Il y a beaucoup de disques de ce genre qui illustrent parfaitement le mouvement Black Lives Matter qui prend de plus en plus d’ampleur ces derniers temps. On pense à "To Pimp A Butterfly" de Kendrick Lamar qui est la référence-clé. Et quelque chose me dit que ce disque de SAULT serait LE disque qui traduirait le ras-le-bol de la communauté afro-américaine (et pas seulement) face aux bavures policières qui subissent depuis des décennies, la montée du racisme anti-Noirs, la suprématie blanche et bien sûr l’administration Trump qui ne cherche qu’à diviser le pays. Forcément, le mystérieux groupe britannique décide de frapper le poing sur la table. Dès l’introduction intitulée « Out The Lies », le ton est donné.

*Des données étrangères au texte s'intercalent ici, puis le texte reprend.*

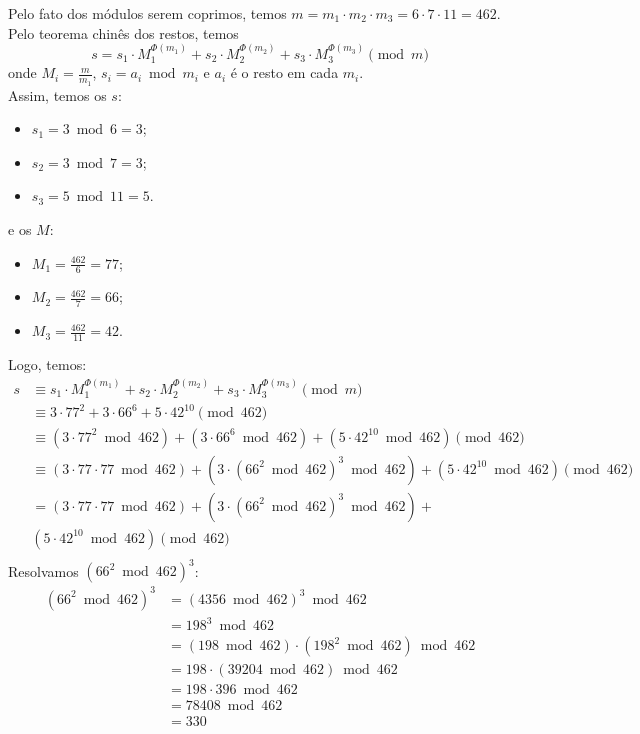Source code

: Pelo fato dos módulos serem coprimos, temos $m = m_1 \cdot m_2 \cdot m_3 = 6 \cdot 7 \cdot 11 = 462$. \\
Pelo teorema chinês dos restos, temos 
\begin{displaymath}
	s = s_1 \cdot M_1^{\Phi(m_1)} + s_2 \cdot M_2^{\Phi(m_2)} + s_3 \cdot M_3^{\Phi(m_3)} \pmod{m}
\end{displaymath}
onde $M_i = \frac{m}{m_1}$, $s_i = a_i \bmod{m_i}$ e $a_i$ é o resto em cada $m_i$. \\ 
Assim, temos os $s$:
\begin{itemize}
	\item $s_1 = 3 \bmod{6} = 3$;
	\item $s_2 = 3 \bmod{7} = 3$;
	\item $s_3 = 5 \bmod{11} = 5$.
\end{itemize}
e os $M$:
\begin{itemize}
	\item $M_1 = \frac{462}{6} = 77$;
	\item $M_2 = \frac{462}{7} = 66$;
	\item $M_3 = \frac{462}{11} = 42$.
\end{itemize}
Logo, temos:
\begin{align*}
	s &\equiv s_1 \cdot M_1^{\Phi(m_1)} + s_2 \cdot M_2^{\Phi(m_2)} + s_3 \cdot M_3^{\Phi(m_3)} \pmod{m} \\
	&\equiv 3 \cdot 77^2 + 3 \cdot 66^6 + 5 \cdot 42^{10} \pmod{462} \\
	&\equiv (3 \cdot 77^2 \bmod{462}) + (3 \cdot 66^6 \bmod{462}) + (5 \cdot 42^{10} \bmod{462}) \pmod{462} \\
	&\equiv (3 \cdot 77 \cdot 77 \bmod{462}) + (3 \cdot (66^2 \bmod{462})^3 \bmod{462}) + (5 \cdot 42^{10} \bmod{462}) \pmod{462} \\
	&= (3 \cdot 77 \cdot 77 \bmod{462}) + (3 \cdot (66^2 \bmod{462})^3 \bmod{462}) + \\& (5 \cdot 42^{10} \bmod{462}) \pmod{462} \\
\end{align*}
Resolvamos $(66^2 \bmod{462})^3$:
\begin{align*}
	(66^2 \bmod{462})^3 &= (4356 \bmod{462})^3 \bmod{462} \\
	&= 198^3 \bmod{462} \\
	&= (198 \bmod{462}) \cdot (198^2 \bmod{462}) \bmod{462} \\
	&= 198 \cdot (39204 \bmod{462}) \bmod{462} \\
	&= 198 \cdot 396 \bmod{462} \\
	&= 78408 \bmod{462} \\
	&= 330 \\
\end{align*}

Mélant sans vergogne soul, funk, gospel et R&B alternatif avec une sensibilité hip-hop et même post-punk, SAULT n’y va pas par quatre chemins. Nul besoin d’enjoliver les choses car au milieu des interludes rappelant à quel point les conditions des Noirs américains sont défavorables tandis que les titres ambitieux et lo-fi à la croisée des genres de la Black Music comme « Stop Dem », « Hard Life » ou même « Wildfires ». On peut aussi bien passer au rhythm’n’blues efficace avec l’entêtant « Don’t Shoot Guns Down » ou à des moments plus enivrants que sont « Sorry Ain’t Enough » et « Why We Cry Why We Die » demandant justice et réparation. Untitled (Black Is) verra l’occasion d’inviter le prodige Michael Kiwanuka qui sort de sa zone de confort en empruntant des sonorités afro-funk sur l’incendiaire « Bow » dédiée au continent africain opprimé ou bien encore Laurette Josiah qui lance un pamphlet remarquable sur « This Generation » insistant que cette génération en a quelque chose à foutre.

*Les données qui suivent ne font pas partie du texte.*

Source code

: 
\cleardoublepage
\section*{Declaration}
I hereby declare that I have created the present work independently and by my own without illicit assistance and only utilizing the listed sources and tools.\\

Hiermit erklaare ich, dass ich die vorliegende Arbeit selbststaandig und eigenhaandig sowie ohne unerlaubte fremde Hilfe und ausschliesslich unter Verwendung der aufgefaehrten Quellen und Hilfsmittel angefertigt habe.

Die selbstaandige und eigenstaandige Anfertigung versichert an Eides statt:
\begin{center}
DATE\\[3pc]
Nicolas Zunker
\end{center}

Le collectif britannique n’y va pas par quatre chemins en précisant que ce cycle se répète et qu’il est temps de le briser. Avec des titres riches en ambiances particulières comme « Eternal Life » et « Monsters », il est clair que le discours de SAULT ira attirer notre attention avant de se remettre à Dieu sur la fin de l’opus avec « Miracles » et « Pray Up Stay Up » espérant que la condition des Noirs s’améliore et que nous soyons la dernière génération à se battre pour nos droits. Avec Untitled (Black Is), le collectif ne passe pas par quatre chemins. Le ton est sombre et radical mais largement suffisant pour que l’auditoire s’imprègne de ce vent de colère qui souffle dans les quatre coins du monde suite à l’ère Black Lives Matter qui s’élève de plus en plus. À écouter religieusement.


Shake Stew "Gris Gris" (Traumton Records, 2019) 


Le groupe autrichien Shake Stew est devenu un phénomène. Ils ont connu un énorme succès, non seulement à domicile, mais dans toute l'Europe, devenant ainsi l'un des groupes les plus en vue du circuit. Ils ont même propagé leur son unique bien plus loin, incluant une vaste tournée au Canada avec des concerts remarqués au Festival de jazz de Montréal ainsi qu’au North Sea Jazz Festival.
Le groupe a également attiré l'attention du plus grand journal allemand, Die Zeit qui, dans un geste inhabituel, a envoyé un de ses journalistes passer 5 jours avec le groupe pour couvrir sa résidence d'été au Jazz Club Unterfahrt de Munich, ce qui a eu un effet euphorisant.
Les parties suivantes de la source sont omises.